As we grow up, we’re often encouraged to think of fear as a weakness, just another childish thing to discard like baby teeth or roller skates.  It’s something we fight. It’s something we overcome. But what if we looked at fear in a fresh way? What if we thought of fear as an amazing act of the imagination, something that can be as profound and insightful as storytelling itself?

Because that’s really what fear is, if you think about it. It’s a kind of unintentional storytelling that we are all born knowing how to do. And fears and storytelling have the same components. They have the same architecture. Like all stories, fears have characters. In our fears, the characters are us. Fears also have plots. They have beginnings and middles and ends. Our fears also tend to contain imagery that can be every bit as vivid as what you might find in the pages of a novel. Fears also have suspense. Our fears provoke in us a very similar form of suspense. Just like all great stories, our fears focus our attention on a question that is as important in life as it is in literature: What will happen next? In other words, our fears make us think about the future.

…a big part of writing fiction is learning to predict how one event in a story will affect all the other events, and fear works in that same way. In fear, just like in fiction, one thing always leads to another.

So if we think of our fears as more than just fears but as stories, we should think of ourselves as the authors of those stories. But just as importantly, we need to think of ourselves as the readers of our fears, and how we choose to read our fears can have a profound effect on our lives.

…how can we tell the difference between the fears worth listening to and all the others? The novelist Vladimir Nabokov said that the best reader has a combination of two very different temperaments, the artistic and the scientific. A good reader has an artist’s passion, a willingness to get caught up in the story, but just as importantly, the readers also needs the coolness of judgment of a scientist, which acts to temper and complicate the reader’s intuitive reactions to the story.

And maybe if we all tried to read our fears, we too would be less often swayed by the most salacious among them. Just as the most nuanced stories in literature are often the richest, so too might our subtlest fears be the truest. Read in the right way, our fears are an amazing gift of the imagination, a kind of everyday clairvoyance, a way of glimpsing what might be the future when there’s still time to influence how that future will play out. Properly read, our fears can offer us something as precious as our favorite works of literature: a little wisdom, a bit of insight and a version of that most elusive thing — the truth.”

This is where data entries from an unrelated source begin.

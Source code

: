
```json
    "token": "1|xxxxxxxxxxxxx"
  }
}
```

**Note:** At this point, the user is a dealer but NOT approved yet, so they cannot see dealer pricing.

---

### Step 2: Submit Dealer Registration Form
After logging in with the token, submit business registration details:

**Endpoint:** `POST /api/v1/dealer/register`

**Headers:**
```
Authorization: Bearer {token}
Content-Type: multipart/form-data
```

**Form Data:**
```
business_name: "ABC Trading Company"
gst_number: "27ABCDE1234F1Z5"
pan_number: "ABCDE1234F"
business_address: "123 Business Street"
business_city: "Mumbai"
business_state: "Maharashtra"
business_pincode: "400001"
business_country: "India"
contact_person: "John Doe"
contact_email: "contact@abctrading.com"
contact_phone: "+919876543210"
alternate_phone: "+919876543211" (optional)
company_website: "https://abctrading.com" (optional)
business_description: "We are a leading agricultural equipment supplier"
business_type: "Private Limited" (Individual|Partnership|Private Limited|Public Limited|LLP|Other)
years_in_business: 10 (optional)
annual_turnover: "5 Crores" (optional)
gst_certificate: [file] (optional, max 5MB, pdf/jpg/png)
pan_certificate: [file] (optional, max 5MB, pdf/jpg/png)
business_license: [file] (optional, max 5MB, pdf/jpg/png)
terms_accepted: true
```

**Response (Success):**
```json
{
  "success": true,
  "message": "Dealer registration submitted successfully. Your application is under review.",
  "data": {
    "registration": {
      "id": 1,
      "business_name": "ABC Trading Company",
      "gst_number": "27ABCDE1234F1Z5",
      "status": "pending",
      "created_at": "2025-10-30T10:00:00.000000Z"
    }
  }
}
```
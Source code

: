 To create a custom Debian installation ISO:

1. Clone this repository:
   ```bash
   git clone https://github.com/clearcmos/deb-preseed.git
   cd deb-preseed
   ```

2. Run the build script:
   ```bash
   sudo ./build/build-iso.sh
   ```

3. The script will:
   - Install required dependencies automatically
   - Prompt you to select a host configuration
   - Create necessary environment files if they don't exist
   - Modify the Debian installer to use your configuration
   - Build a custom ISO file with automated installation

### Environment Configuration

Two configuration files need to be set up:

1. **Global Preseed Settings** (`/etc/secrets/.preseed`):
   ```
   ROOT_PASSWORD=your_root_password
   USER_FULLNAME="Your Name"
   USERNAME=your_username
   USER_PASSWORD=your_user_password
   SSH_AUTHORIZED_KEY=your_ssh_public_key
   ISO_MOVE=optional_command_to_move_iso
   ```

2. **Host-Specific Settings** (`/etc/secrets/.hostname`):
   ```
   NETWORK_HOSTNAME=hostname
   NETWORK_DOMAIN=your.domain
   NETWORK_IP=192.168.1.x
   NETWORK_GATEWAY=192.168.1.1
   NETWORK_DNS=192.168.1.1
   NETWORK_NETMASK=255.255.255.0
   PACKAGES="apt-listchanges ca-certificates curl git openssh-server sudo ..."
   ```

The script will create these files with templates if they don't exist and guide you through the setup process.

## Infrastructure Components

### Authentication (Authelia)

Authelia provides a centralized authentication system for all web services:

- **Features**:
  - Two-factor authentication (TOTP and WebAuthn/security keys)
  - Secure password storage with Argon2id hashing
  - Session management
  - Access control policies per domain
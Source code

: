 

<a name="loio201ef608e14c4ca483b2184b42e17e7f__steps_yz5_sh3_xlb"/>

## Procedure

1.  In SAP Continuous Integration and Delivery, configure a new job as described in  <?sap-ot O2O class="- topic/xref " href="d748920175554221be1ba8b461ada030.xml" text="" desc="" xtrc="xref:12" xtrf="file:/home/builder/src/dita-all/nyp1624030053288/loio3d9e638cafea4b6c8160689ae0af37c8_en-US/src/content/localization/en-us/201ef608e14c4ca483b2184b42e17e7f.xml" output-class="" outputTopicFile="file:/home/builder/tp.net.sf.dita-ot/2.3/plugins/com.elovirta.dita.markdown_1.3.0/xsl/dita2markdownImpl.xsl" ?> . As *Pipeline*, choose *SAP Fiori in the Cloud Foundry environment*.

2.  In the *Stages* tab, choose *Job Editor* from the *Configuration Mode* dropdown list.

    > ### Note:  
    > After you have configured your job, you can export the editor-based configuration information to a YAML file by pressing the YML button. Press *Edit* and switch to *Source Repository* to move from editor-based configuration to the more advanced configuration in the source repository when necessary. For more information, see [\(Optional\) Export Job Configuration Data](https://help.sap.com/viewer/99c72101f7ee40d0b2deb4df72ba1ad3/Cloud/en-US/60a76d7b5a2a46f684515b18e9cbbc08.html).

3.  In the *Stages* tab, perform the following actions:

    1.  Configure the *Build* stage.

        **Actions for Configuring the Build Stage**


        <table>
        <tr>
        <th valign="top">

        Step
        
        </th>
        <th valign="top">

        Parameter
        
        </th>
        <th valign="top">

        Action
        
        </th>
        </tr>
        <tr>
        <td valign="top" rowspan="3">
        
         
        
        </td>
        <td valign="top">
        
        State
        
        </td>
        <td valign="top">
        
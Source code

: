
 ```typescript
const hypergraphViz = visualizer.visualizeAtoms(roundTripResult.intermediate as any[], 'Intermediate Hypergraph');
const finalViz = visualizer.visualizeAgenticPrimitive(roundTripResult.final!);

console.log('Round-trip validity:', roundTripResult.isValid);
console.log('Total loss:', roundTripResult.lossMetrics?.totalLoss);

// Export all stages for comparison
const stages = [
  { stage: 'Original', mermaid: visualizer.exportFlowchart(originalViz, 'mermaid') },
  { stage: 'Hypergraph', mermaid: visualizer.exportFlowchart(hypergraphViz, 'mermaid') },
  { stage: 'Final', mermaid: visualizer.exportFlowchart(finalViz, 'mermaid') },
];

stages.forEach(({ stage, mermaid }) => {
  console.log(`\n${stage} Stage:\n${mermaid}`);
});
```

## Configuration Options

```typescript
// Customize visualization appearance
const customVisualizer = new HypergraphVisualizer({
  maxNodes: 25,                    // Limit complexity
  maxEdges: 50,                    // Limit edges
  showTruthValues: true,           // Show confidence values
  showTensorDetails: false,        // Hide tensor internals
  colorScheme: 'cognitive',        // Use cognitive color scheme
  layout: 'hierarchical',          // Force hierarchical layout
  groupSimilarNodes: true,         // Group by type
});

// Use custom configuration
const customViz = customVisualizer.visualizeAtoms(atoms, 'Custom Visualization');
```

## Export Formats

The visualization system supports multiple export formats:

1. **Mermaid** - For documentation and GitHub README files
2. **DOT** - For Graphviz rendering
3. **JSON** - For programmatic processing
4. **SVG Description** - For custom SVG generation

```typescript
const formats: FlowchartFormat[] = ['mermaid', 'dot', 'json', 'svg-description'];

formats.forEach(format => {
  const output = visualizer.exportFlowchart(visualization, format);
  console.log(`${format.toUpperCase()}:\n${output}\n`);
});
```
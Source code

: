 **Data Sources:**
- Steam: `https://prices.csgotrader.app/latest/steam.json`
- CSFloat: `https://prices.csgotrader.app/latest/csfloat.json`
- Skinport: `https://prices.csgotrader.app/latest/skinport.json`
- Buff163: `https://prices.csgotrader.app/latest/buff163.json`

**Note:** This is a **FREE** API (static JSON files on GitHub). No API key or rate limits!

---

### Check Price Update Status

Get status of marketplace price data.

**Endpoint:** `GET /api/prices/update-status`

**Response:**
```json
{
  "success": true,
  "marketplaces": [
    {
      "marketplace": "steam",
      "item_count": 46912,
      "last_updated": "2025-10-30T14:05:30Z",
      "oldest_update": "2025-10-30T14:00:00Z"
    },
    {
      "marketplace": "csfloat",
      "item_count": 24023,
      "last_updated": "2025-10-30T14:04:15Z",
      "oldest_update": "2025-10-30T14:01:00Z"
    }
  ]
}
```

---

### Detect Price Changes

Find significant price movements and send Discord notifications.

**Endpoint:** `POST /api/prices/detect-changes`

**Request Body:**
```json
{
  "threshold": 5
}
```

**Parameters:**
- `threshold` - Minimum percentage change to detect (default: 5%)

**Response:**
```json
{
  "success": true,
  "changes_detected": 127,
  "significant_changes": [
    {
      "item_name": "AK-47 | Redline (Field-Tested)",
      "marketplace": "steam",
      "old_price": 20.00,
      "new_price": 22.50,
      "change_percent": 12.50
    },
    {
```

People call me brave and fearless, but I’m not so sure about that.  What is true is that I’m good at looking for the meaning in fear and the story worth telling.  How and why I know how to do this probably isn’t interesting to anyone but me. I’ll spare you the details and just say that on a daily basis, for most of my life, I witnessed someone close to me who let crippling fear limit their life.  Being a keen observer, I learned that fear isn’t always necessary.  We have choices.  Irrational fear is unhealthy, but fear is also sensible and useful.

Hearing loss is scary.  Once the life you know and love undergoes an unexpected and unwanted change, the first reaction is fear.  I’ve experienced this over and over throughout my life with progressive hearing loss.  Each new level of not hearing causes me to be fearful.  I wonder how I’ll cope, remain independent, and able to communicate.

I had some wasted years by not applying all I learned about fear to my hearing loss.  Once I let it, fear wrote the story of my most successful coping strategy.  I take a situation where I’ve floundered. I’m fearful just thinking about the next time a similar thing will happen. Then, I look for the meaning in the experience.  I analyze why I panicked, and think about how I could have handled the situation better. What might I try the next time when something similarly frightening happens?  Then, instead of waiting for that situation to arise, I create it.  I put myself in the very situation that made me afraid.

I like to think of it as taking myself on a field trip or a conducting a scientific study.  When I place myself in an uncomfortable situation in the name of research, it allows me to take things less personally. I am able think more critically about it.

Also, when I’m in control, I can choose a time when I’m in the best frame of mind to deal with it.  I’ve done this with solo travel, both domestic and international.  I experiemented with the best way to ask for accommodation and how to interact with airline and airport staff to get results.   I did an extensive field trip when I was working out how, when, and if I needed to inform others about my hearing loss.  What labels (hard of hearing, hearing impaired, deaf ) work best, and what’s the best way to ask for what I need.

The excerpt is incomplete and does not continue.